◆ AIM OF THE TASK ◆
Set out the records below again exactly; skip the images.

◆ TASK DATA ◆
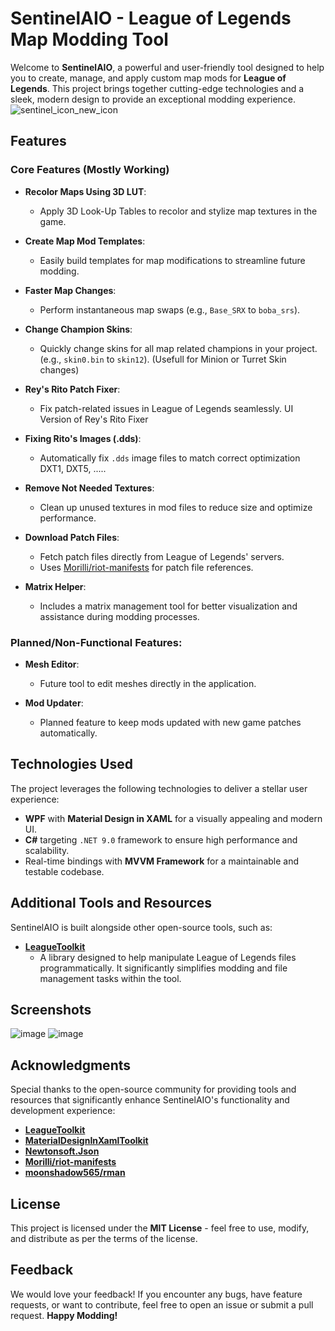 # SentinelAIO - League of Legends Map Modding Tool
Welcome to **SentinelAIO**, a powerful and user-friendly tool designed to help you to create, manage, and apply custom map mods for **League of Legends**. This project brings together cutting-edge technologies and a sleek, modern design to provide an exceptional modding experience.
![sentinel_icon_new_icon](https://github.com/user-attachments/assets/2e419190-6435-4b15-96eb-4b3c6304e931)


## **Features**
### **Core Features (Mostly Working)**
- **Recolor Maps Using 3D LUT**:
    - Apply 3D Look-Up Tables to recolor and stylize map textures in the game.

- **Create Map Mod Templates**:
    - Easily build templates for map modifications to streamline future modding.

- **Faster Map Changes**:
    - Perform instantaneous map swaps (e.g., `Base_SRX` to `boba_srs`).

- **Change Champion Skins**:
    - Quickly change skins for all map related champions in your project. (e.g., `skin0.bin` to `skin12`). (Usefull for Minion or Turret Skin changes)

- **Rey's Rito Patch Fixer**:
    - Fix patch-related issues in League of Legends seamlessly. UI Version of Rey's Rito Fixer

- **Fixing Rito's Images (.dds)**:
    - Automatically fix `.dds` image files to match correct optimization DXT1, DXT5, .....

- **Remove Not Needed Textures**:
    - Clean up unused textures in mod files to reduce size and optimize performance.

- **Download Patch Files**:
    - Fetch patch files directly from League of Legends' servers.
    - Uses [Morilli/riot-manifests](https://github.com/Morilli/riot-manifests/tree/master/LoL) for patch file references.

- **Matrix Helper**:
    - Includes a matrix management tool for better visualization and assistance during modding processes.

### **Planned/Non-Functional Features**:
- **Mesh Editor**:
    - Future tool to edit meshes directly in the application.

- **Mod Updater**:
    - Planned feature to keep mods updated with new game patches automatically.


## **Technologies Used**
The project leverages the following technologies to deliver a stellar user experience:
- **WPF** with **Material Design in XAML** for a visually appealing and modern UI.
- **C#** targeting `.NET 9.0` framework to ensure high performance and scalability.
- Real-time bindings with **MVVM Framework** for a maintainable and testable codebase.

## **Additional Tools and Resources**
SentinelAIO is built alongside other open-source tools, such as:
- [**LeagueToolkit**](https://github.com/LeagueToolkit/LeagueToolkit)
    - A library designed to help manipulate League of Legends files programmatically. It significantly simplifies modding and file management tasks within the tool.

## **Screenshots**
![image](https://github.com/user-attachments/assets/066d3764-c048-4d49-8ac9-dbb19f449a30)
![image](https://github.com/user-attachments/assets/5290de86-9e31-41d5-b794-793addb404be)

## **Acknowledgments**
Special thanks to the open-source community for providing tools and resources that significantly enhance SentinelAIO's functionality and development experience:
- [**LeagueToolkit**](https://github.com/LeagueToolkit/LeagueToolkit)
- [**MaterialDesignInXamlToolkit**](https://github.com/MaterialDesignInXAML/MaterialDesignInXamlToolkit)
- [**Newtonsoft.Json**](https://github.com/JamesNK/Newtonsoft.Json)
- [**Morilli/riot-manifests**](https://github.com/Morilli/riot-manifests/tree/master/LoL)
- [**moonshadow565/rman**](https://github.com/moonshadow565/rman)

## **License**
This project is licensed under the **MIT License** - feel free to use, modify, and distribute as per the terms of the license.
## **Feedback**
We would love your feedback! If you encounter any bugs, have feature requests, or want to contribute, feel free to open an issue or submit a pull request.
**Happy Modding!**

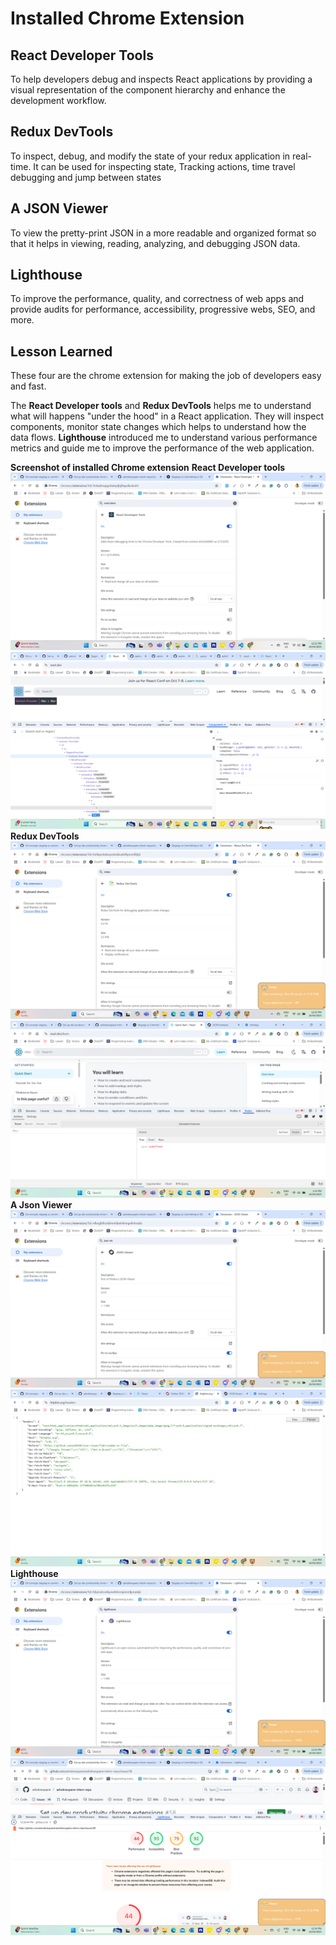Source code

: # Installed Chrome Extension
## React Developer Tools
To help developers debug and inspects React applications by providing a visual representation of the component hierarchy and enhance the development workflow.
## Redux DevTools
To inspect, debug, and modify the state of your redux application in real-time. It can be used for inspecting state, Tracking actions, time travel debugging and jump between states
## A JSON Viewer
To view the pretty-print JSON in a more readable and organized format so that it helps in viewing, reading, analyzing, and debugging JSON data.
## Lighthouse
To improve the performance, quality, and correctness of web apps and provide audits for performance, accessibility, progressive webs, SEO, and more.

## Lesson Learned
These four are the chrome extension for making the job of developers easy and fast. <br>

The **React Developer tools** and **Redux DevTools** helps me to understand what will happens "under the hood" in a React application. They will inspect components, monitor state changes which helps to understand how the data flows. **Lighthouse** introduced me to understand various performance metrics and guide me to improve the performance of the web application.

**Screenshot of installed Chrome extension**
**React Developer tools**
![React Developer Tools](https://github.com/ashokneupane/ashokneupane-intern-repo/blob/main/duplicate-repo/images/chrome_extension/react_developer_tools.png)
![Components](https://github.com/ashokneupane/ashokneupane-intern-repo/blob/main/duplicate-repo/images/chrome_extension/viewing_component.png)
**Redux DevTools**
![Redux DevTools](https://github.com/ashokneupane/ashokneupane-intern-repo/blob/main/duplicate-repo/images/chrome_extension/redux_devtools.png)
![Redux DevTools Usage](https://github.com/ashokneupane/ashokneupane-intern-repo/blob/main/duplicate-repo/images/chrome_extension/redux_developer_tools_usage.png)
**A Json Viewer**
![A Json Viewer](https://github.com/ashokneupane/ashokneupane-intern-repo/blob/main/duplicate-repo/images/chrome_extension/json_viewer.png)
![A Json Viewer Parse](https://github.com/ashokneupane/ashokneupane-intern-repo/blob/main/duplicate-repo/images/chrome_extension/json_viewer_parse.png)
**Lighthouse**
![Lighthouse](https://github.com/ashokneupane/ashokneupane-intern-repo/blob/main/duplicate-repo/images/chrome_extension/lighthouse.png)
![Lighthouse Report](https://github.com/ashokneupane/ashokneupane-intern-repo/blob/main/duplicate-repo/images/chrome_extension/lighthouse_report.png)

◆ TASK SOLUTION ◆
 # SentinelAIO - League of Legends Map Modding Tool
Welcome to **SentinelAIO**, a powerful and user-friendly tool designed to help you to create, manage, and apply custom map mods for **League of Legends**. This project brings together cutting-edge technologies and a sleek, modern design to provide an exceptional modding experience.
![sentinel_icon_new_icon](https://github.com/user-attachments/assets/2e419190-6435-4b15-96eb-4b3c6304e931)


## **Features**
### **Core Features (Mostly Working)**
- **Recolor Maps Using 3D LUT**:
    - Apply 3D Look-Up Tables to recolor and stylize map textures in the game.

- **Create Map Mod Templates**:
    - Easily build templates for map modifications to streamline future modding.

- **Faster Map Changes**:
    - Perform instantaneous map swaps (e.g., `Base_SRX` to `boba_srs`).

- **Change Champion Skins**:
    - Quickly change skins for all map related champions in your project. (e.g., `skin0.bin` to `skin12`). (Usefull for Minion or Turret Skin changes)

- **Rey's Rito Patch Fixer**:
    - Fix patch-related issues in League of Legends seamlessly. UI Version of Rey's Rito Fixer

- **Fixing Rito's Images (.dds)**:
    - Automatically fix `.dds` image files to match correct optimization DXT1, DXT5, .....

- **Remove Not Needed Textures**:
    - Clean up unused textures in mod files to reduce size and optimize performance.

- **Download Patch Files**:
    - Fetch patch files directly from League of Legends' servers.
    - Uses [Morilli/riot-manifests](https://github.com/Morilli/riot-manifests/tree/master/LoL) for patch file references.

- **Matrix Helper**:
    - Includes a matrix management tool for better visualization and assistance during modding processes.

### **Planned/Non-Functional Features**:
- **Mesh Editor**:
    - Future tool to edit meshes directly in the application.

- **Mod Updater**:
    - Planned feature to keep mods updated with new game patches automatically.


## **Technologies Used**
The project leverages the following technologies to deliver a stellar user experience:
- **WPF** with **Material Design in XAML** for a visually appealing and modern UI.
- **C#** targeting `.NET 9.0` framework to ensure high performance and scalability.
- Real-time bindings with **MVVM Framework** for a maintainable and testable codebase.

## **Additional Tools and Resources**
SentinelAIO is built alongside other open-source tools, such as:
- [**LeagueToolkit**](https://github.com/LeagueToolkit/LeagueToolkit)
    - A library designed to help manipulate League of Legends files programmatically. It significantly simplifies modding and file management tasks within the tool.

## **Screenshots**
![image](https://github.com/user-attachments/assets/066d3764-c048-4d49-8ac9-dbb19f449a30)
![image](https://github.com/user-attachments/assets/5290de86-9e31-41d5-b794-793addb404be)

## **Acknowledgments**
Special thanks to the open-source community for providing tools and resources that significantly enhance SentinelAIO's functionality and development experience:
- [**LeagueToolkit**](https://github.com/LeagueToolkit/LeagueToolkit)
- [**MaterialDesignInXamlToolkit**](https://github.com/MaterialDesignInXAML/MaterialDesignInXamlToolkit)
- [**Newtonsoft.Json**](https://github.com/JamesNK/Newtonsoft.Json)
- [**Morilli/riot-manifests**](https://github.com/Morilli/riot-manifests/tree/master/LoL)
- [**moonshadow565/rman**](https://github.com/moonshadow565/rman)

## **License**
This project is licensed under the **MIT License** - feel free to use, modify, and distribute as per the terms of the license.
## **Feedback**
We would love your feedback! If you encounter any bugs, have feature requests, or want to contribute, feel free to open an issue or submit a pull request.
**Happy Modding!**

Source code

: # Installed Chrome Extension
## React Developer Tools
To help developers debug and inspects React applications by providing a visual representation of the component hierarchy and enhance the development workflow.
## Redux DevTools
To inspect, debug, and modify the state of your redux application in real-time. It can be used for inspecting state, Tracking actions, time travel debugging and jump between states
## A JSON Viewer
To view the pretty-print JSON in a more readable and organized format so that it helps in viewing, reading, analyzing, and debugging JSON data.
## Lighthouse
To improve the performance, quality, and correctness of web apps and provide audits for performance, accessibility, progressive webs, SEO, and more.

## Lesson Learned
These four are the chrome extension for making the job of developers easy and fast. <br>

The **React Developer tools** and **Redux DevTools** helps me to understand what will happens "under the hood" in a React application. They will inspect components, monitor state changes which helps to understand how the data flows. **Lighthouse** introduced me to understand various performance metrics and guide me to improve the performance of the web application.

**Screenshot of installed Chrome extension**
**React Developer tools**
![React Developer Tools](https://github.com/ashokneupane/ashokneupane-intern-repo/blob/main/duplicate-repo/images/chrome_extension/react_developer_tools.png)
![Components](https://github.com/ashokneupane/ashokneupane-intern-repo/blob/main/duplicate-repo/images/chrome_extension/viewing_component.png)
**Redux DevTools**
![Redux DevTools](https://github.com/ashokneupane/ashokneupane-intern-repo/blob/main/duplicate-repo/images/chrome_extension/redux_devtools.png)
![Redux DevTools Usage](https://github.com/ashokneupane/ashokneupane-intern-repo/blob/main/duplicate-repo/images/chrome_extension/redux_developer_tools_usage.png)
**A Json Viewer**
![A Json Viewer](https://github.com/ashokneupane/ashokneupane-intern-repo/blob/main/duplicate-repo/images/chrome_extension/json_viewer.png)
![A Json Viewer Parse](https://github.com/ashokneupane/ashokneupane-intern-repo/blob/main/duplicate-repo/images/chrome_extension/json_viewer_parse.png)
**Lighthouse**
![Lighthouse](https://github.com/ashokneupane/ashokneupane-intern-repo/blob/main/duplicate-repo/images/chrome_extension/lighthouse.png)
![Lighthouse Report](https://github.com/ashokneupane/ashokneupane-intern-repo/blob/main/duplicate-repo/images/chrome_extension/lighthouse_report.png)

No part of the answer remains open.